MSC transduced with vector having the CCL5 promoter were cultured for 3 days then media was progressively switched to MDA-MB-231 (non-conditioned) media as follows: day 1-25% MDA-MB-231 media/75% MSC media; day 2-50% MDA-MB-231 media/50% MSC media; day 3 75% MDA-MB-231 media/25% MSC media; day 4 100% MDA-MB-231 media. Then days 5-7 with 100% conditioned media, with visualization by fluorescence and time-lapse video recording at days 5 through 7.

Results

Co-cultures of MSC with MDA-MB-231 cells resulted in a significant increase in secreted CCL5 measured in the cell culture media. After separating the cells by FACS, qRT-PCR revealed that the increase in CCL5 secretion was due to increased expression in MSC, compared to the cancer cells (FIG. 4).

Migration of GFP+MSC toward cancer cells was assayed by under agar assay, and visualized by fluorescence and time-lapse video microscopy. GFP+MSC migrated toward MDA-MB-231 cancer cells (FIG. 5A) whereas GFP+MSC cultured in breast cancer conditioned media (GFP+MSCcm) attracted the MDA-MB-231 cells (FIG. 5B). GFP+MSC also preferentially migrated toward IL-6 over OPN (FIG. 5C).

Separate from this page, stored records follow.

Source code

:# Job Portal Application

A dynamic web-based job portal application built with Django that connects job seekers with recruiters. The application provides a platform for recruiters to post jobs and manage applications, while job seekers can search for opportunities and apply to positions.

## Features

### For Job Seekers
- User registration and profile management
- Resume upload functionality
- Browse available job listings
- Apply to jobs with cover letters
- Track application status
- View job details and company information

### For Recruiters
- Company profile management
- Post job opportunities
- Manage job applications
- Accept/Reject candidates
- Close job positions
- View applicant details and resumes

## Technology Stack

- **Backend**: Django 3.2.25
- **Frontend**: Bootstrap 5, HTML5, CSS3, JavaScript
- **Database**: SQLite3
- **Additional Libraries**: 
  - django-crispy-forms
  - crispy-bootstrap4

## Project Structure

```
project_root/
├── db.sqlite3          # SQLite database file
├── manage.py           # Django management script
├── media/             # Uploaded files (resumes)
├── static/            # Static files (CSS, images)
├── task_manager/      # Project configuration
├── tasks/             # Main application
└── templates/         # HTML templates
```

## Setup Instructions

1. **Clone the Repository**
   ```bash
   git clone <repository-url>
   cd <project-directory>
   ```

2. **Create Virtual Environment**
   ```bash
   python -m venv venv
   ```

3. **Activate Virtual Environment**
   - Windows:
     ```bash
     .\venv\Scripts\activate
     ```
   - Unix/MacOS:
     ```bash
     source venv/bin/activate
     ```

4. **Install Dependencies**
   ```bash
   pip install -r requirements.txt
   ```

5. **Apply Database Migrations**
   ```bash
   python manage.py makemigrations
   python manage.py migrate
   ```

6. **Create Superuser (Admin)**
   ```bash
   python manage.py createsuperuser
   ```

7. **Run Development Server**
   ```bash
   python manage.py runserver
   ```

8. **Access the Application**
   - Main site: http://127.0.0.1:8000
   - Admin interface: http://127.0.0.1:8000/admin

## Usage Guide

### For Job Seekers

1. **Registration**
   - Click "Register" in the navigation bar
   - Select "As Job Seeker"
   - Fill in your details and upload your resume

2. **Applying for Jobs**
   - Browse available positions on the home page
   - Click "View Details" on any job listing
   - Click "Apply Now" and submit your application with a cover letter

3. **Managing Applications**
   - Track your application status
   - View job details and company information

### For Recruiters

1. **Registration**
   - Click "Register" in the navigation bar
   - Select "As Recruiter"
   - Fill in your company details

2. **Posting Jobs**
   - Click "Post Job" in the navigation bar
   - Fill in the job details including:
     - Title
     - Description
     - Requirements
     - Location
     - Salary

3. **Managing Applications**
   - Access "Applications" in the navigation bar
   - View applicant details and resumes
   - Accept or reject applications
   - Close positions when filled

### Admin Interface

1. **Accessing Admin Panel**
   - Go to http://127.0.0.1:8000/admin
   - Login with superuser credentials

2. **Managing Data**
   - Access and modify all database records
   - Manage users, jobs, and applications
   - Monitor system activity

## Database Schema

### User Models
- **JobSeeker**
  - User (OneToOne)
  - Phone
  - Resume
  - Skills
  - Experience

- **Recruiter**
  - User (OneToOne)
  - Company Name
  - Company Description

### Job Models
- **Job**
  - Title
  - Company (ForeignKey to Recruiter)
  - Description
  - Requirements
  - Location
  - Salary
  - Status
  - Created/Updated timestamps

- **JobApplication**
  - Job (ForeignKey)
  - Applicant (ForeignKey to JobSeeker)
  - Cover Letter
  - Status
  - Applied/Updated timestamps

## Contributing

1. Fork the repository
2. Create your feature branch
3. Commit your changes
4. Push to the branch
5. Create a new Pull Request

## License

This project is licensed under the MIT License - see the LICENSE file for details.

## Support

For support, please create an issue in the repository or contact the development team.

Following transduction, MSC transduced with the vector having the EF1α promoter displayed some expression of mCherry and CFP after approximately 5 days (FIG. 6). However, antibodies were indeed secreted into the culture media as demonstrated in that MDA-MB-231 cells incubated with supernatant from the engineered MSC and observed under fluorescence microscopy were labeled with the CFP, demonstrating that the antibody is bot secreted and will bind to the cancer cells (FIG. 7). In FIGS. 7 d, e, and f, CFP-tagging appears localized to a thin pseudopod-like projection from one of the cells, which is of particular interest since CD44v6 has been shown to be located at the invasive edge of metastatic cells. MSC transduced with the vector having the cancer specific CCL5 promoter and then co-cultured with MDA-MB-231 cells demonstrated stimulated expression in that mCherry was indeed observed (FIG. 8). These cells are candidates to be deemed ‘CD44v6 antibody secreting Mesenkillers’.

Discussion

Monoclonal antibodies have been readily produced for a number of years and have significant research applications in a vast number of studies and assays. However clinical applications of therapeutic antibodies for the treatment of numerous diseases is hampered by a strong general immune response in patients. Through the selective targeting of a tumor-specific expressed protein (CD44v6), the stimulation of expression only within the tumor environment (through the use of the CCL5 promoter), and a carrier with intrinsic tumor-homing properties (MSC) Applicants have designed a biotherapeutic to overcome this obstacle. The therapeutically engineered CD44v6-antibody secreting MSC disclosed herein will tag metastasizing cancer stem cells while at the same time stimulating native immune attack.

Stimulated secretion of the antibody will occur under control of the CCL5/RANTES promoter. CCL5 is a secreted inflammatory chemokine that plays roles in immune function in part to stimulate migration of blood monocytes and CD4+/UCHL1+T lymphocytes (precursors of T-helper cells) involved in memory T-cell function (Schall, T. J. et al. (1990) Nature 347:669-671). Such processes occur in areas of injury to which MSC naturally home. Although physiologically, inflammatory cells and mediators (e.g., CCL2, CCL5) are immunological in nature, they have been shown to aid in cancer progression through their tumor promoting signaling and likely also through selective pressures leading to the survival and proliferation of tumor cells that have progressed in malignant transformation to have gained the ability to exploit immune function. The persistence of inflammatory mediators within the tumor environment supports tumor growth, proliferation, and motility (Ben-Baruch, A. (2011) Cancer Microenvironment). A key example of the tumor-exploitation of the immune system is given by the attraction of MSC to the tumor site and stimulated secretion of CCL5 from MSC. Just as CCL5 causes the mobilization of blood monocytes and T cells, MSC-secreted CCL5 will stimulate the migration of cancer cells (Karnoub, A. E. et al. (2007) Nature 449:557-563).

The precise mechanism through which cancer cells stimulate the secretion of CCL5 from the MSC is not fully understood however it is thought that tumor-derived osteopontin (OPN) is the stimulating signaling molecule whereby OPN is highly expressed in tumors cells and acts on MSC to cause the upregulation of CCL5 expression and secretion from MSC (Mi, Z. et al. (2011) Carcinogenesis 32:477-487). Here Applicants have confirmed upregulation of CCL5 expression and secretion by MSC in the presence of cancer cells (FIG. 4).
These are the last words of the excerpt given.